D.O. : Elle ne se passe pas très bien. J'aurais aimé le garder. Lui est parti à QRM (Ligue 2) derrière, ce qui était logique. Donc moi aussi je n'étais pas très clair car c'était par simple égoïsme (il sourit). Mais j'ai fait la part des choses, lui peut-être un peu moins, parce qu'on s'est vraiment perdus de vue. On s'est retrouvé quatre ou cinq ans plus tard, lors d'un match à Lens, où j'étais entraîneur-adjoint de Troyes et où on a eu plaisir à se retrouver, à normaliser les choses parce que lui aussi avait peut-être mal vécu cette fin à Avranches. Il m'avait d'ailleurs offert son maillot très gentiment. Mais il a fallu du temps.
Aviez-vous osé lui faire comprendre qu'il aurait pu y avoir davantage de reconnaissance de sa part ?
D.O. : Non, car son histoire n'appartient qu'à lui. Je ne voulais surtout pas qu'il croit que je récupère sa notoriété pour me faire de la publicité et me mettre en valeur. Mais, là, c'est de l'histoire ancienne, donc je peux en parler... Donc, non, je ne lui en ai jamais parlé, et je pense, d'ailleurs, qu'il s'en fout.
Question anecdote, comme un symbole de cette année passionnée à Avranches, c'est Jonathan Clauss qui vous rase la tête lors de ce fameux soir d'exploit en Coupe face à Laval...
D.O. : J'avais dit, avant le match : "Si vous vous qualifiez, vous avez le droit de me tondre." Jonathan était non seulement un leader technique, mais aussi un vrai leader d'ambiance. Il a un très, très bon fond. Il sait se faire apprécier par le collectif.
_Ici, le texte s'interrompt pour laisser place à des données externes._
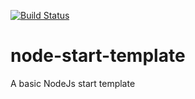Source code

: [![Build Status](https://travis-ci.com/roicp/node-start-template.svg?branch=master)](https://travis-ci.com/roicp/node-start-template)

# node-start-template
A basic NodeJs start template
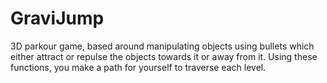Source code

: # GraviJump
3D parkour game, based around manipulating objects using bullets which either attract or repulse the objects towards it or away from it. Using these functions, you make a path for yourself to traverse each level.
Donc je me suis laissé tondre par Jonathan. Une période incroyable. Mais la saison que j'ai passée avec lui a été superbe ! C'est simplement la fin qui nous a éloignés et, entre guillemets, nous a séparés. Mais, oui, il n'a plus retenu le fait que, en début de saison, si je ne le prends pas, il est nulle part. Il s'en foutait que je sois Alsacien. Pas moi (il sourit).
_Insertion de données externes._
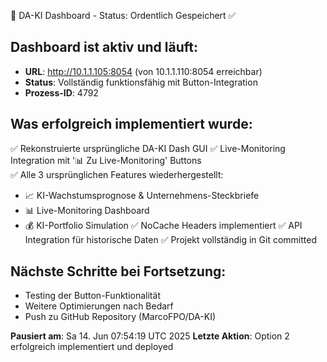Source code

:🚀 DA-KI Dashboard - Status: Ordentlich Gespeichert ✅

## Dashboard ist aktiv und läuft:
- **URL**: http://10.1.1.105:8054 (von 10.1.1.110:8054 erreichbar)
- **Status**: Vollständig funktionsfähig mit Button-Integration
- **Prozess-ID**: 4792

## Was erfolgreich implementiert wurde:
✅ Rekonstruierte ursprüngliche DA-KI Dash GUI
✅ Live-Monitoring Integration mit '📊 Zu Live-Monitoring' Buttons  
✅ Alle 3 ursprünglichen Features wiederhergestellt:
   - 📈 KI-Wachstumsprognose & Unternehmens-Steckbriefe
   - 📊 Live-Monitoring Dashboard
   - 💰 KI-Portfolio Simulation
✅ NoCache Headers implementiert
✅ API Integration für historische Daten
✅ Projekt vollständig in Git committed

## Nächste Schritte bei Fortsetzung:
- Testing der Button-Funktionalität
- Weitere Optimierungen nach Bedarf
- Push zu GitHub Repository (MarcoFPO/DA-KI)

**Pausiert am**: Sa 14. Jun 07:54:19 UTC 2025
**Letzte Aktion**: Option 2 erfolgreich implementiert und deployed
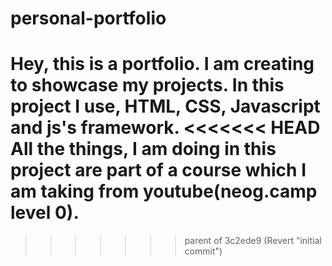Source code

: # personal-portfolio
Hey, this is a portfolio. I am creating to showcase my projects. In this project I use, HTML, CSS, Javascript and js's framework.
<<<<<<< HEAD
All the things, I am doing in this project are part of a course which I am taking from youtube(neog.camp level 0).
=======
>>>>>>> parent of 3c2ede9 (Revert "initial commit")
Qu'est-ce que sa destinée vous fait dire aujourd'hui ?
D.O. : La dernière fois que je l'ai vu, je lui ai dit : "Il faut que tu écrives un livre sur ta vie, pour bien montrer que tout est possible à partir du moment où on croit en ce qu'on fait." Car c'est une trajectoire irréelle, un conte de fée. Mais le conte de fée, il le mérite, car il a fait les efforts, il avait du talent pour. C'est une bonne leçon pour tous les jeunes footballeurs qui ne doivent pas lâcher leurs rêves, continuer à travailler et croire en eux. La vie est faite de rencontres, d'événements. Et lui, ce sont des événements incroyables. Qu'il vienne à Avranches, c'est impossible. Si je ne connais pas cet ami, il ne vient pas. Ensuite, après QRM, il doit partir en Roumanie, il va finalement en Allemagne de façon improbable. Après, il trouve Lens grâce à l'analyste-vidéo qu'il avait connu à Quevilly-Rouen et qui travaillait depuis à Lens... Que des trucs improbables ! Des phénomènes improbables. Sa vie est improbable. Mais elle marche. C'est fou. Mais la grosse leçon, c'est qu'à chaque opportunité, il était prêt à franchir le pas et il s'est donné les moyens de le faire.